L'important maintenant est que vos priorités commerciales soient clairement identifiées et placées sur la « feuille de route » de la Commission dans les négociations de ces accords. Il est en effet nécessaire de respecter le triple cadre de l'ordre juridique communautaire, de l'OMC et de l'accord de Cotonou.

C'est une belle idée que vous avez eue. Ne prenons pas le risque de la fragiliser. Le cadre juridique est assez strict, c'est vrai. Mais il permet en contrepartie de protéger vos régions : ainsi en est-il de la « clause de sauvegarde » de l'accord de Cotonou, applicable en cas de détérioration grave de la situation économique d'une région.

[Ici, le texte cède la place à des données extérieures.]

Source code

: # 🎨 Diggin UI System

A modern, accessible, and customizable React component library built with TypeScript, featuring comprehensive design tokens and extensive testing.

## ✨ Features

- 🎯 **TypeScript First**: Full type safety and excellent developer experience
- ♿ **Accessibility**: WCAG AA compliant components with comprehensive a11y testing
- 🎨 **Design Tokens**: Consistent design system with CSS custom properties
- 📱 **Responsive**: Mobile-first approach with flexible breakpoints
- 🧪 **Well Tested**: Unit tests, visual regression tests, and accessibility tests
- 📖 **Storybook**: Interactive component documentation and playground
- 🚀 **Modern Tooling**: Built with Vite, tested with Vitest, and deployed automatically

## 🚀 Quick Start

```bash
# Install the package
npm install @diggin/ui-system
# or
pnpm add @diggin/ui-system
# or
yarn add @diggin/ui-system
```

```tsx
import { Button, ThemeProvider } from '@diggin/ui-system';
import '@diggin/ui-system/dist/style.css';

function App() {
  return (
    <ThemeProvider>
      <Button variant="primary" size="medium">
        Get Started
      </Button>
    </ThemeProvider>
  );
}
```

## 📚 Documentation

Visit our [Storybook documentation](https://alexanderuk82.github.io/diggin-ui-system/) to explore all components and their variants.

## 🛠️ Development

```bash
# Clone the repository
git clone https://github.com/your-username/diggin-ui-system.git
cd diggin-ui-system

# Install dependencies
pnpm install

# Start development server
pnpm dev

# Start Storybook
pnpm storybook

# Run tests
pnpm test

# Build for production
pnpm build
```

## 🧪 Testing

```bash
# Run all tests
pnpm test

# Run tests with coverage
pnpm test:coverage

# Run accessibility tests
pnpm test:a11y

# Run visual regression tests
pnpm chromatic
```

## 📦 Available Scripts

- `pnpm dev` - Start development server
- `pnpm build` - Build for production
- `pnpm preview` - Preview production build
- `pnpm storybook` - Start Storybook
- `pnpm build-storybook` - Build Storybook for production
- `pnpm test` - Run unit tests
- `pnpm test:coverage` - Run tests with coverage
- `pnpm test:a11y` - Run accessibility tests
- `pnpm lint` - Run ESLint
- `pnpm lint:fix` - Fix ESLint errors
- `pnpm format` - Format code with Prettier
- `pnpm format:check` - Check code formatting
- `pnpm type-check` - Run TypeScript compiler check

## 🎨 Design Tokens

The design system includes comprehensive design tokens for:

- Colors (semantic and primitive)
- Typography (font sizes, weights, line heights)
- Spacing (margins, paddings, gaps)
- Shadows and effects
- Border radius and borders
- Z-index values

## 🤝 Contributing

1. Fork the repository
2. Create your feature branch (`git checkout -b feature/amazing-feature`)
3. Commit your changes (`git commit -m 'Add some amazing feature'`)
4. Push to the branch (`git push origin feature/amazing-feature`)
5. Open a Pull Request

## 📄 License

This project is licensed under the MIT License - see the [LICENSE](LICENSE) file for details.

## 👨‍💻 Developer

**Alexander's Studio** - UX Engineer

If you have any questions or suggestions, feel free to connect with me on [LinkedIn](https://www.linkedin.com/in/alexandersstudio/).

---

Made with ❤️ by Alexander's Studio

Dans le cadre de l'étude de la Commission initialement lancée sur l'accord « Tout sauf les armes », dans le cadre d'échanges bilatéraux avec vos voisins, il importe de bien discuter et définir quelles sont vos priorités d'échanges.

Mon intention aujourd'hui était à nouveau de vous écouter, et de marquer une fois encore ma disponibilité et celle des services de la Commission à votre égard. Et de préciser certaines des orientations que vous retrouverez dans les propositions de la Commission.

Il s'agit bien de refonder notre contrat commun : combattre les handicaps ; valoriser vos atouts, qui sont aussi ceux de l'Union ; respecter votre identité.

Je vais m'y employer, avec la même conviction et la même détermination que depuis 1999, pour la période courte mais intense avant la fin du mandat de cette Commission.

Je vous remercie pour votre attention.